The Navy does not use line scores, instead they have ratings. Just like other military branches, these ratings are comprised of combinations of the necessary ASVAB Subtests. Ratings correspond to jobs in the Navy and below you will find some examples of Navy Ratings and their minimum ASVAB Subtest scores.
The Coast Guard use scores directly from the ASVAB Test, they do not use line scores. However, they do calculate scores to gain an understanding of what jobs a recruit is most suited to. The general job area and the ASVAB test areas can be seen in the table below.
The National Guard is a reserve military force. Applicants are required to sit the ASVAB Test, just like and other military branch, but the required entrance score is lower than most other branches. The National Guard operates using the same line scores as the Army, as they are effectively the same. The main difference is that members of the Army are in active duty, whilst the National Guard can essentially be seen as a reserve. They are deployed less often and many members of the National Guard will also work in ordinary civilian jobs. However, their Military Occupational Specialties (MOS) are the same, and therefore so are their line score requirements.

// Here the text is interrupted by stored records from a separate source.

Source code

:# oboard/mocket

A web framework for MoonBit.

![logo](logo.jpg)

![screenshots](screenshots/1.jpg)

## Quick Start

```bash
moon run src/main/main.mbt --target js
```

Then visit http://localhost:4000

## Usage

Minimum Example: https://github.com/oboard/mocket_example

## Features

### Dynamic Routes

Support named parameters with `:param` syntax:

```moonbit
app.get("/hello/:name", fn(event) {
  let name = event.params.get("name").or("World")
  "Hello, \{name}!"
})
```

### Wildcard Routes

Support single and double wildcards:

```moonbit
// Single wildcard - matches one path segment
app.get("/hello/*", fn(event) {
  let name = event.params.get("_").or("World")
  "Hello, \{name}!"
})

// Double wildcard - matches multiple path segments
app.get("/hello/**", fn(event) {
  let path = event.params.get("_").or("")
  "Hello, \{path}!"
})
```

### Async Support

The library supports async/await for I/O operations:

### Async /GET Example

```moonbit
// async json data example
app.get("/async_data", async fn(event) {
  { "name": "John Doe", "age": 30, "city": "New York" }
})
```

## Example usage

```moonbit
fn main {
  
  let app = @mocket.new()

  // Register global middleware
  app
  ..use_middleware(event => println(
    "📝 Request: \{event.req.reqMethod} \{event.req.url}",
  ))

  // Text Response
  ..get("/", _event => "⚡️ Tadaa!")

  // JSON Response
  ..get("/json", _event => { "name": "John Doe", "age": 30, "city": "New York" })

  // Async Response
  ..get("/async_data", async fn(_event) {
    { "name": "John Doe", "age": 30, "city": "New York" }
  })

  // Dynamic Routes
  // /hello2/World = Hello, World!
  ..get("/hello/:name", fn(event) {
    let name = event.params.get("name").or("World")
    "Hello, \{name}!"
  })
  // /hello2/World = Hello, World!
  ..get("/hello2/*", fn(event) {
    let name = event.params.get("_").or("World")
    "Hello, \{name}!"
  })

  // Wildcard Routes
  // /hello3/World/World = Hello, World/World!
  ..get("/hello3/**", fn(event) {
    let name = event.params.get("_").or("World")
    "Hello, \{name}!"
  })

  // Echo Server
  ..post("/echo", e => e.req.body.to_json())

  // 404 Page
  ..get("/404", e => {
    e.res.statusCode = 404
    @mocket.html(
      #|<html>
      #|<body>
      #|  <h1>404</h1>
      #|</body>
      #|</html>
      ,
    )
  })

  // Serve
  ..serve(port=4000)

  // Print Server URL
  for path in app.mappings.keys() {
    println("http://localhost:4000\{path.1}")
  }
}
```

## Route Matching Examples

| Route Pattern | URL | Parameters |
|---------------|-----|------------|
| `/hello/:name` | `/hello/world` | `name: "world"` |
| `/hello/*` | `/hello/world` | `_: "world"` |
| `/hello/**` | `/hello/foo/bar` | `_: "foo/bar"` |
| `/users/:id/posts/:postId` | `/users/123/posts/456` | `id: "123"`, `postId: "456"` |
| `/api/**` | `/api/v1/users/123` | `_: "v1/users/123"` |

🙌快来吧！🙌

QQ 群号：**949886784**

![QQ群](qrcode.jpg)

Jobs in the military provide great opportunity. The enlistment procedure can be confusing at first, but upon closer inspection it is relatively straight forward. The most important thing for new recruits to consider is the ASVAB Test, although other factors such as physical fitness and health are also major contributing factors. It is recommended to adequately prepare for the test using the many practice options that are available. The higher an applicant scores in the ASVAB, the more opportunities they will have in their preferred military branch. Each branch of the military uses these scores in their own, unique way to further determine eligibility for Military Occupational Specialties. Hopefully, this article has given you a greater insight into how the enlisting process works and what test result requirements are needed for a range of jobs.